Kleon responds by writing, “the reason to copy your heroes and their style is so that you might somehow get a glimpse into their minds". Kleon reminds throughout his book that “nothing is original… all creative work builds on what came before.” This sentiment is also a foundation for effective ELA teaching: From our past experiences as readers and writers, we can design better learning conditions for our students.

Each chapter is dedicated to one of the ten principles, which are represented by the following:

1. Steal like an artist: The author cautions that he does not mean ‘steal’ as in plagiarise, skim or rip off — but study, credit, remix, mash up and transform. Creative work builds on what came before, and thus nothing is completely original.
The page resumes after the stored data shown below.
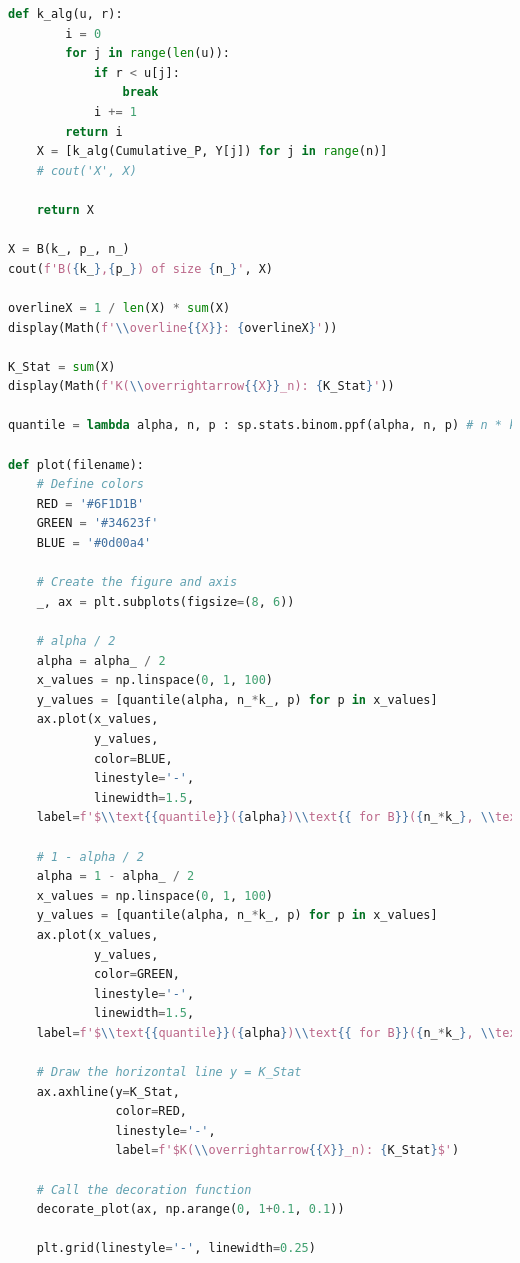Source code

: \documentclass[a4paper, 14pt]{extarticle}
\begin{document}
\begin{center}
\begin{lstlisting}[language=Python]
    def k_alg(u, r):
        i = 0
        for j in range(len(u)):
            if r < u[j]:
                break
            i += 1
        return i
    X = [k_alg(Cumulative_P, Y[j]) for j in range(n)]
    # cout('X', X)

    return X

X = B(k_, p_, n_)
cout(f'B({k_},{p_}) of size {n_}', X)

overlineX = 1 / len(X) * sum(X)
display(Math(f'\\overline{{X}}: {overlineX}'))

K_Stat = sum(X)
display(Math(f'K(\\overrightarrow{{X}}_n): {K_Stat}'))

quantile = lambda alpha, n, p : sp.stats.binom.ppf(alpha, n, p) # n * k

def plot(filename):
    # Define colors
    RED = '#6F1D1B'
    GREEN = '#34623f'
    BLUE = '#0d00a4'

    # Create the figure and axis
    _, ax = plt.subplots(figsize=(8, 6))

    # alpha / 2
    alpha = alpha_ / 2
    x_values = np.linspace(0, 1, 100)
    y_values = [quantile(alpha, n_*k_, p) for p in x_values]
    ax.plot(x_values, 
            y_values, 
            color=BLUE, 
            linestyle='-', 
            linewidth=1.5, 
    label=f'$\\text{{quantile}}({alpha})\\text{{ for B}}({n_*k_}, \\text{{p}})$')

    # 1 - alpha / 2
    alpha = 1 - alpha_ / 2
    x_values = np.linspace(0, 1, 100)
    y_values = [quantile(alpha, n_*k_, p) for p in x_values]
    ax.plot(x_values, 
            y_values, 
            color=GREEN, 
            linestyle='-', 
            linewidth=1.5, 
    label=f'$\\text{{quantile}}({alpha})\\text{{ for B}}({n_*k_}, \\text{{p}})$')

    # Draw the horizontal line y = K_Stat
    ax.axhline(y=K_Stat, 
               color=RED, 
               linestyle='-', 
               label=f'$K(\\overrightarrow{{X}}_n): {K_Stat}$')

    # Call the decoration function
    decorate_plot(ax, np.arange(0, 1+0.1, 0.1))

    plt.grid(linestyle='-', linewidth=0.25)


\end{lstlisting}
\end{center}
\end{document}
2. Don't wait until you know who you are to start making things: You have to start doing the work you want to be doing, you have to immerse, internalise and even dress like the person you aspire to be. “You don’t have to look like your heroes, you want to see like your heroes,” Kleon urges. Go beyond imitation to emulation.
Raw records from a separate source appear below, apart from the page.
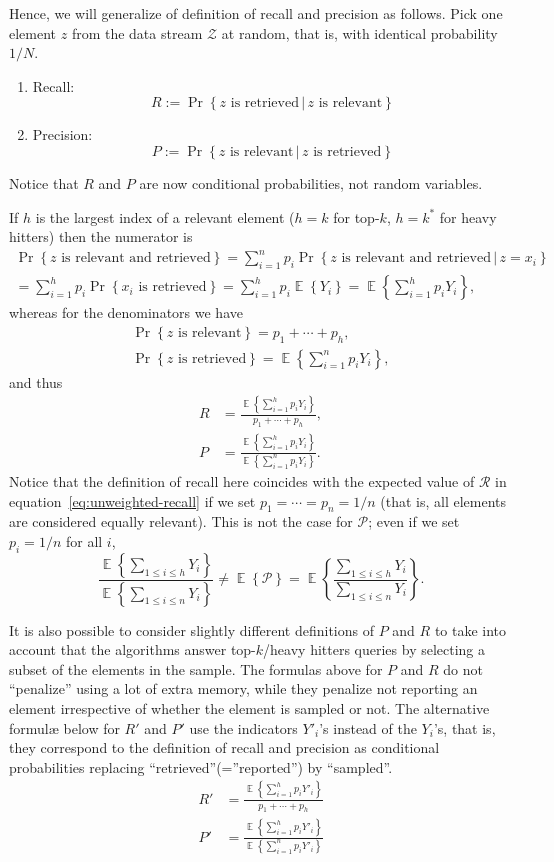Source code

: \documentclass{article}
\newcommand{\Prob}[1]{\Pr\left\{{#1}\right\}}
\newcommand{\Exp}[1]{\mathop{\mathbb{E}}\left\{{#1}\right\}}
\begin{document}
Hence, we will generalize of definition of recall and precision as follows.
Pick one element $z$ from the data stream $\mathcal{Z}$ at random,
that is, with identical probability $1/N$.
\begin{enumerate}
\item Recall:
  \[
  R := \Prob{\text{$z$ is retrieved}\,|\,\text{$z$ is relevant}}
  \]
\item Precision:
  \[
  P := \Prob{\text{$z$ is relevant}\,|\,\text{$z$ is retrieved}}
  \]
\end{enumerate}
Notice that $R$ and $P$ are now conditional probabilities, not random variables.

If $h$ is the largest index of a relevant element ($h=k$ for top-$k$,
$h=k^\ast$ for heavy hitters) then the numerator is
\begin{multline*}
\Prob{\text{$z$ is relevant and retrieved}} =
\sum_{i=1}^{n}p_i \Prob{\text{$z$ is relevant and retrieved}\,|\,z=x_i} \\
= \sum_{i=1}^{h}p_i \Prob{\text{$x_i$ is retrieved}} =
\sum_{i=1}^{h}p_i \Exp{Y_i} = \Exp{\sum_{i=1}^{h}p_i Y_i},
\end{multline*}
whereas for the denominators we have
\begin{gather*}
  \Prob{\text{$z$ is relevant}} = p_1+\cdots+p_h, \\
  \Prob{\text{$z$ is retrieved}} = \Exp{\sum_{i=1}^{n}p_i Y_i},
\end{gather*}
and thus
\begin{align*}
  R &= \frac{\Exp{\sum_{i=1}^{h}p_i Y_i}}{p_1+\cdots+p_h}, \\
  P &= \frac{\Exp{\sum_{i=1}^{h}p_i Y_i}}{\Exp{\sum_{i=1}^{n}p_i Y_i}}.
\end{align*}
Notice that the definition of recall here coincides with the expected value of $\mathcal{R}$ in
equation~\eqref{eq:unweighted-recall} if we set $p_1=\cdots=p_n=1/n$ (that is, all elements are considered
equally relevant). This is not the case for $\mathcal{P}$; even if we set $p_i=1/n$ for all $i$,
\[
\frac{\Exp{\sum_{1\le i\le h}Y_i}}{\Exp{\sum_{1\le i\le n}Y_i}}\not=\Exp{\mathcal{P}}=
\Exp{\frac{\sum_{1\le i\le h}Y_i}{\sum_{1\le i\le n}Y_i}}.
\]

It is also possible to consider slightly different definitions of $P$ and $R$
to take into account that the algorithms answer top-$k$/heavy hitters
queries by selecting a subset of the elements in the sample. The formulas above
for $P$ and $R$ do not ``penalize'' using a lot of extra memory, while
they penalize not reporting an element irrespective of whether
the element is sampled or not. The alternative formul{\ae} below
for $R'$ and $P'$ use the indicators $Y'_i$'s instead of the $Y_i$'s, that is, they correspond to the definition
of recall and precision as conditional probabilities replacing ``retrieved''(=''reported'') by ``sampled''.
\begin{align*}
  R' &= \frac{\Exp{\sum_{i=1}^{h}p_i Y'_i}}{p_1+\cdots+p_h} \\
  P' &= \frac{\Exp{\sum_{i=1}^{h}p_i Y'_i}}{\Exp{\sum_{i=1}^{n}p_i Y'_i}}
\end{align*}
\end{document}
3. Write the book you want to read: It is important to do what you want to do, and insert your take on things of art.
4. Use your hands: It is important to step away from the screen and immerse in actual physical work. “Computers have robbed us of the feeling that we’re actually making things,” Kleon cautions. "Involve your full body, and not just your brains."
5. Side projects are important: Hobbies are important because they keep you happy. “A hobby is something that gives but doesn’t take,” Kleon says.
6. Do good work and put it where people can see it: Sharing your work and even your thoughts about what you like help you get good feedback and more ideas.
7. Geography is no longer our master: “Travel makes the world look new, and when the world looks new, our brains work harder,” Kleon explains. Constraints can also act favorably – bad winters or summers can force you to be indoors and work on your projects.
8. Be nice (the world is a small town.): Stop fighting and channel your rage into a creative pursuit. Show appreciation for the good things you see around you.
9. Be boring (it's the only way to get work done.): You can’t be creative all the time, so set a routine – for example, with a regular day job which sets a fixed schedule and exposes you to new people and skills.
10. Creativity is subtraction: In an age of information overload and abundance, focus is important. Choose what you want to leave out of your key work. “Nothing is more paralysing than the idea of limitless possibilities. The best way to get over creative block is to simply place some constraints on yourself,” Kleon says.